::: EXTRACTED ENTRIES :::
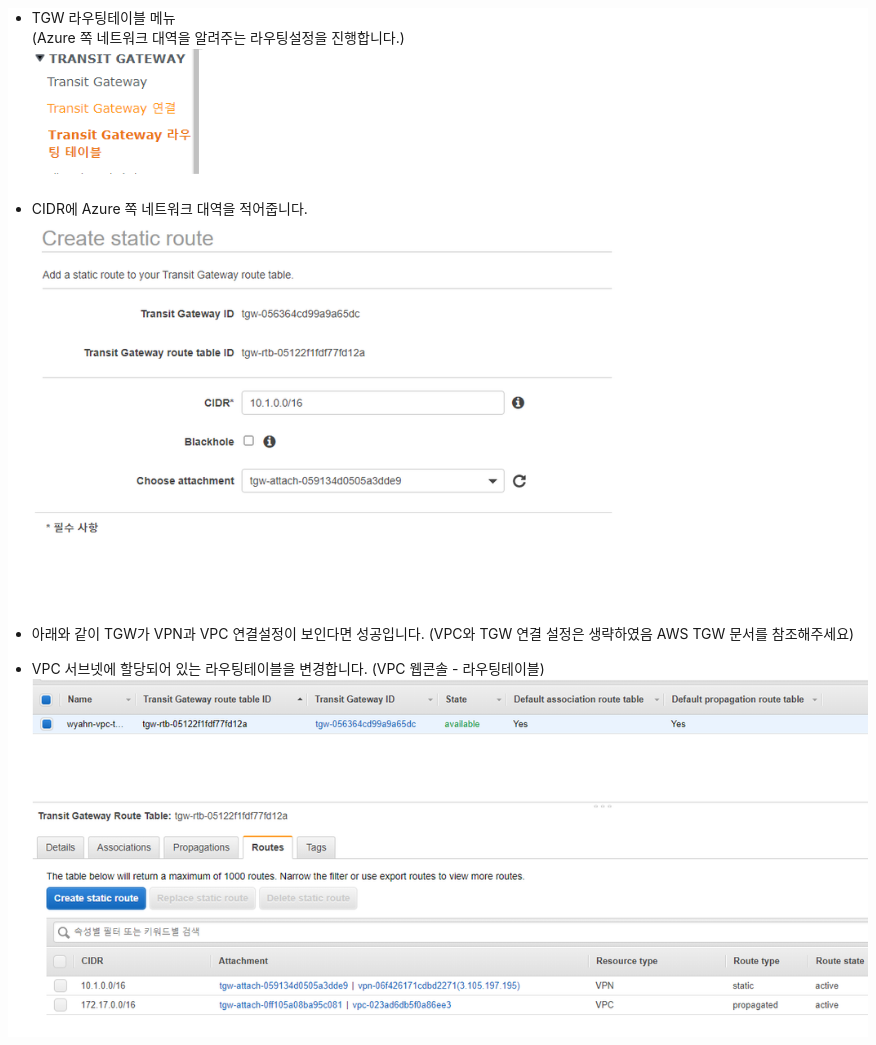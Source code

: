 - TGW 라우팅테이블 메뉴 <br>
(Azure 쪽 네트워크 대역을 알려주는 라우팅설정을 진행합니다.)<br>
![TGW1](images/TGW1.png)
- CIDR에 Azure 쪽 네트워크 대역을 적어줍니다.<br>
![TGW2](images/TGW2.png)

- 아래와 같이 TGW가 VPN과 VPC 연결설정이 보인다면 성공입니다.
(VPC와 TGW 연결 설정은 생략하였음 AWS TGW 문서를 참조해주세요)

- VPC 서브넷에 할당되어 있는 라우팅테이블을 변경합니다. (VPC 웹콘솔 - 라우팅테이블) <br>
![TGW3](images/TGW3.png)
:::
Copy the records exactly, leaving out every picture.

Source code

: - TGW 라우팅테이블 메뉴 <br>
(Azure 쪽 네트워크 대역을 알려주는 라우팅설정을 진행합니다.)<br>
![TGW1](images/TGW1.png)
- CIDR에 Azure 쪽 네트워크 대역을 적어줍니다.<br>
![TGW2](images/TGW2.png)

- 아래와 같이 TGW가 VPN과 VPC 연결설정이 보인다면 성공입니다.
(VPC와 TGW 연결 설정은 생략하였음 AWS TGW 문서를 참조해주세요)

- VPC 서브넷에 할당되어 있는 라우팅테이블을 변경합니다. (VPC 웹콘솔 - 라우팅테이블) <br>
![TGW3](images/TGW3.png)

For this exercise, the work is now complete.